If you want to understand how a contribution of that sort used to affect a person’s taxes under the old rules, see this for example. It goes through the figures for a hypothetical single individual with an income of $50K who gave $9K to charity (that, by the way, is a MUCH higher percentage of income than most people give; it is not typical at all). The savings on that person’s taxes under the old rules would be $800, which is definitely something. But of course that would be offset by the $9K of the gift. In other words, the person gives a gift of $9K and yet it only costs the person $8.2K to do so. The tax deduction is nice, but the person’s income goes down $8.2K by giving that gift. Looking at that, one can only conclude that the person must be giving to charity because that person wants to give to charity, not because of the relatively small tax deduction the person ends up getting. Is the person giving more because of that $800 deduction than then he/she otherwise would? Perhaps, but there’s more to the picture. That “more” includes whether the person’s general tax burden is going up or down, and whether the person’s income and/or wealth is going up because of the improved economy.

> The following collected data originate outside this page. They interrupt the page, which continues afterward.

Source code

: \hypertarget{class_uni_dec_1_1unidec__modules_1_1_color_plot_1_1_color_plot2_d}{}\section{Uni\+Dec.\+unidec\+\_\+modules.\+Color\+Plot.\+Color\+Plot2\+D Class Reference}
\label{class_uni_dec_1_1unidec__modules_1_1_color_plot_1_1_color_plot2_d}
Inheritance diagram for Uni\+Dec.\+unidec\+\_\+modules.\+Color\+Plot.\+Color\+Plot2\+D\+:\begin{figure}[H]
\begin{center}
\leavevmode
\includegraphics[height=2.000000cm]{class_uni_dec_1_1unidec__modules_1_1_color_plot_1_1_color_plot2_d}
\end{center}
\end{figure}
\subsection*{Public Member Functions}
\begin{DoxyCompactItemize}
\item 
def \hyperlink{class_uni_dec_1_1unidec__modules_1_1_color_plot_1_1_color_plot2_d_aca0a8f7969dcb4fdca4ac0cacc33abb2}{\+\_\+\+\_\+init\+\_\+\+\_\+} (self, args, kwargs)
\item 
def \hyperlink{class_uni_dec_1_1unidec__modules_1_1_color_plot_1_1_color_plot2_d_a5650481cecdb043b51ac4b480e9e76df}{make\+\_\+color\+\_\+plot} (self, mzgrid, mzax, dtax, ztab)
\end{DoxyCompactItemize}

Let’s say that same person gets a higher standard deduction under the new bill and perhaps even sees his/her taxes go down in other ways. I can easily see the same person giving exactly the same amount as before to charity (maybe even more) because he or she has more money now to begin with. I can also see people in the lower income levels, who perhaps didn’t give to charity before, starting to do so because they have more income to keep in the first place.
Not only might people tend to give to charity as the economy improves in general, but a big reason people do give is that they’re religious. They’re not going to lose that particular motive for charitable giving because of the new law, either.

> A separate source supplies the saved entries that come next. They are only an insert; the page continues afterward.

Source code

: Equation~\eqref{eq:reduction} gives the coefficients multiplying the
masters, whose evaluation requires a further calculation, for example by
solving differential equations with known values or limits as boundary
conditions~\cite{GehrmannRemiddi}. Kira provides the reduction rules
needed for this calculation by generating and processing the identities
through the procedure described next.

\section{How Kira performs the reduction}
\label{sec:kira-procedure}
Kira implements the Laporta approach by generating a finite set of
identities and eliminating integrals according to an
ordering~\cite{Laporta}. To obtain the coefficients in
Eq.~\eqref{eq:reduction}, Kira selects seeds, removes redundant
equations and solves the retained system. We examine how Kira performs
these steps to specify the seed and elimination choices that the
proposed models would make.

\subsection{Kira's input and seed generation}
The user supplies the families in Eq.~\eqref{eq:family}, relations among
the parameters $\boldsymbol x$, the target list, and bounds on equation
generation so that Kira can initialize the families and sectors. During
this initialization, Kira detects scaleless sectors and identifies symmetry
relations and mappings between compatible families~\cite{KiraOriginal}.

For some unknown reason, donations from the middle class have decreased in recent years, even before this tax bill:
Data unveiled not long ago by Indiana University’s Lilly Family School of Philanthropy on its website, Generosity for Life, shows that volunteering and charitable giving overall has fallen 11 percent since the early 2000s. Another study, released last year by the Institute for Policy Studies, found that “while itemized charitable deductions from donors making $100,000 or more increased by 40 percent, itemized charitable deductions from donors making less than $100,000 declined by 34 percent”¦ According to one estimate, low-dollar and midrange donors to national public charities have declined by as much as 25 percent over the 10 years from 2005 to 2015. These are the people who have traditionally made up the vast majority of donor files and lists for most national nonprofits since their inception.”

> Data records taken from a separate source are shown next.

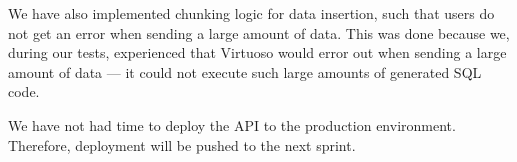 We have also implemented chunking logic for data insertion, such that users do not get an error when sending a large amount of data. This was done because we, during our tests, experienced that Virtuoso would error out when sending a large amount of data --- it could not execute such large amounts of generated SQL code.

We have not had time to deploy the API to the production environment. Therefore, deployment will be pushed to the next sprint.
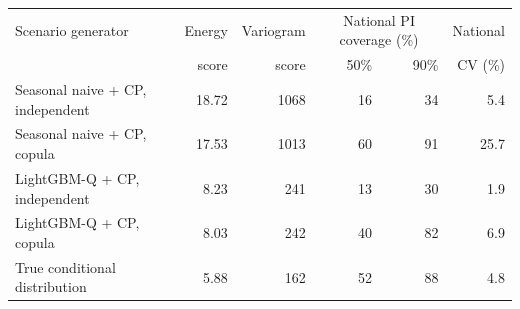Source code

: \begin{tabular}{@{}lrrrrr@{}}\toprule
Scenario generator & Energy & Variogram & \multicolumn{2}{c}{National PI coverage (\%)} & National \\
 & score & score & 50\% & 90\% & CV (\%) \\ \midrule
Seasonal naive + CP, independent & 18.72 & 1068 & 16 & 34 & 5.4 \\
Seasonal naive + CP, copula & 17.53 & 1013 & 60 & 91 & 25.7 \\
LightGBM-Q + CP, independent & 8.23 & 241 & 13 & 30 & 1.9 \\
LightGBM-Q + CP, copula & 8.03 & 242 & 40 & 82 & 6.9 \\
True conditional distribution & 5.88 & 162 & 52 & 88 & 4.8 \\
\bottomrule\end{tabular}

There are a few possible reasons for this decline in giving. Secularization is one, but the bigger factor is probably that most U.S. households have experienced flat incomes for many years in an era of soaring inequality. Many people lost ground during the Great Recession and have not recovered. At the same time, housing and healthcare costs have soared. So it’s no surprise that ordinary folks don’t give as much as in the past; they can’t afford to.
It’s actually possible, IMHO, that these rates will increase rather than decrease if the economy keeps being strong and people have more money in their pockets. That’s true at many levels of income. I’m not saying this will happen. But I’m saying it’s highly possible.